For screenwriter, Katy Brand, who starred opposite Thompson in the second “Nanny McPhee” film and imagined Thompson as Nancy when writing the first project, that gaze is what the whole movie is about.

“That’s just it,” Brand said. “She feels her lost youth and the kind of organic, natural sexual development she might have had if she hadn’t met her husband. There’s also a tingling feeling, not just of what could have been, but what could be from now on.

Brand isn’t the first young woman to write a screenplay specifically for Thompson. Mindy Kaling did it for her on “Late Night,” attesting that she’s loved Thompson since she was 11. Writer Jemima Khan told Thompson she always wanted the actress to be her mother, so she wrote her a role in the upcoming movie “What’s Love Got To Do With It? “

“I think the thing that Emma gives to everyone and what she does in person to people, and also via the screen, is that she always feels like she’s on your side.” , said Brand. “And I think people are really reacting to that. She will meet you on a very human level.
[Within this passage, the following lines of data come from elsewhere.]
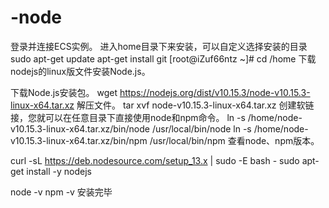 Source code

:# -node

登录并连接ECS实例。
进入home目录下来安装，可以自定义选择安装的目录
sudo apt-get update
apt-get install git
[root@iZuf66ntz ~]# cd /home
下载nodejs的linux版文件安装Node.js。

下载Node.js安装包。
wget https://nodejs.org/dist/v10.15.3/node-v10.15.3-linux-x64.tar.xz
解压文件。
tar xvf node-v10.15.3-linux-x64.tar.xz
创建软链接，您就可以在任意目录下直接使用node和npm命令。
ln -s /home/node-v10.15.3-linux-x64.tar.xz/bin/node /usr/local/bin/node
ln -s /home/node-v10.15.3-linux-x64.tar.xz/bin/npm /usr/local/bin/npm
查看node、npm版本。

curl -sL https://deb.nodesource.com/setup_13.x | sudo -E bash -
sudo apt-get install -y nodejs

node -v
npm -v
安装完毕


































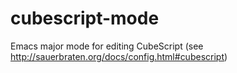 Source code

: cubescript-mode
===============

Emacs major mode for editing CubeScript (see http://sauerbraten.org/docs/config.html#cubescript) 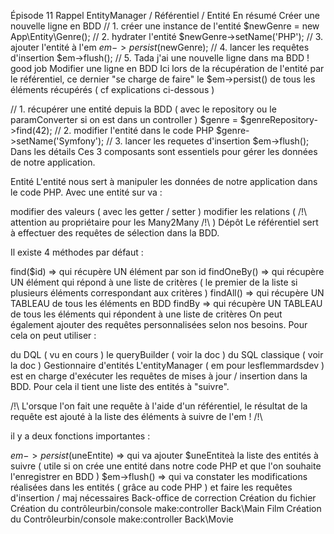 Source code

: Épisode 11
Rappel EntityManager / Référentiel / Entité
En résumé
Créer une nouvelle ligne en BDD
// 1. créer une instance de l'entité
$newGenre = new App\Entity\Genre();
// 2. hydrater l'entité
$newGenre->setName('PHP');
// 3. ajouter l'entité à l'em
$em->persist($newGenre);
// 4. lancer les requêtes d'insertion
$em->flush();
// 5. Tada j'ai une nouvelle ligne dans ma BDD ! good job
Modifier une ligne en BDD
Ici lors de la récupération de l'entité par le référentiel, ce dernier "se charge de faire" le $em->persist() de tous les éléments récupérés ( cf explications ci-dessous )

// 1. récupérer une entité depuis la BDD ( avec le repository ou le paramConverter si on est dans un controller )
$genre = $genreRepository->find(42);
// 2. modifier l'entité dans le code PHP
$genre->setName('Symfony');
// 3. lancer les requetes d'insertion
$em->flush();
Dans les détails
Ces 3 composants sont essentiels pour gérer les données de notre application.

Entité
L'entité nous sert à manipuler les données de notre application dans le code PHP. Avec une entité sur va :

modifier des valeurs ( avec les getter / setter )
modifier les relations ( /!\ attention au propriétaire pour les Many2Many /!\ )
Dépôt
Le référentiel sert à effectuer des requêtes de sélection dans la BDD.

Il existe 4 méthodes par défaut :

find($id) => qui récupère UN élément par son id
findOneBy() => qui récupère UN élément qui répond à une liste de critères ( le premier de la liste si plusieurs éléments correspondant aux critères )
findAll() => qui récupère UN TABLEAU de tous les éléments en BDD
findBy => qui récupère UN TABLEAU de tous les éléments qui répondent à une liste de critères
On peut également ajouter des requêtes personnalisées selon nos besoins. Pour cela on peut utiliser :

du DQL ( vu en cours )
le queryBuilder ( voir la doc )
du SQL classique ( voir la doc )
Gestionnaire d'entités
L'entityManager ( em pour lesflemmardsdev ) est en charge d'exécuter les requêtes de mises à jour / insertion dans la BDD. Pour cela il tient une liste des entités à "suivre".

/!\ L'orsque l'on fait une requête à l'aide d'un référentiel, le résultat de la requête est ajouté à la liste des éléments à suivre de l'em ! /!\

il y a deux fonctions importantes :

$em->persist($uneEntite) => qui va ajouter $uneEntiteà la liste des entités à suivre ( utile si on crée une entité dans notre code PHP et que l'on souhaite l'enregistrer en BDD )
$em->flush() => qui va constater les modifications réalisées dans les entités ( grâce au code PHP ) et faire les requêtes d'insertion / maj nécessaires
Back-office de correction
Création du fichier
Création du contrôleurbin/console make:controller Back\\Main
Film Création du Contrôleurbin/console make:controller Back\\Movie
Producer Lindsay Doran has known Thompson for decades. Doran hired her to write ‘Sense and Sensibility’ after watching his short-lived BBC TV show ‘Thompson’ which she wrote and starred in. The two collaborated on the “Nanny McPhee” films and are working on the musical version, with Thompson. manage the book and co-write the songs with Gary Clark (“Sing Street”).

For the producer, the film is the encapsulation of a writer who truly understands his actress.

“I felt like Katie knew the instrument and she knew what the instrument was capable of within seconds,” Doran said. “It’s not fair here, I’m going to be dramatic. And here I’m going to be funny, and here I’m going to be emotional. Everything can pass over his face so quickly, and you can literally tell there’s this feeling, there’s this emotion.

Reviewing “Leo Grande” for The New York Times, Lisa Kennedy called Thompson “terribly nimble with zingers and script reveals,” while Harper’s Bazaar said Thompson was “an urgently needed ageless treasure. for his upcoming Oscar nomination.

The obvious trajectory for a movie like this would have to be a jaunt through the awards circuit that would likely land Thompson his fifth Oscar nomination. But the film, which is set to debut on Hulu on Friday, will not have a theatrical release in the United States.

That doesn’t bother Thompson. “It’s a little movie without guns, so I don’t know how many people in America would really want to come see it,” she said with a wink.

It may be true. But no longer therefore, due to a rule change by the Academy of Motion Picture Arts and Sciences that reverts to the pre-pandemic requirement of a seven-day theatrical release, “Good Luck to You, Leo Grande” isn’t eligible for the Oscar, a reality that director Sophie Hyde isn’t happy about.

“It’s really disappointing,” Hyde said. “I understand the desire to somehow protect cinema, but I also think the world has changed so much. Last year, a streaming movie won best picture. She argued that her film and others on streaming services are not made for television. They’re cinematic, she said, adding, “It’s what the academy should be protecting, not the screen it’s on.”

Thompson, for his part, seems rather optimistic about the whole thing. “I think, given that you might have a slightly more puritanical undercurrent in life where you are, it might be easier for people to share something as intimate as that at home and then to to be able to turn it off and have a nice cup of really bad tea,” Thompson said with a laugh. “None of you Americans can make good tea.”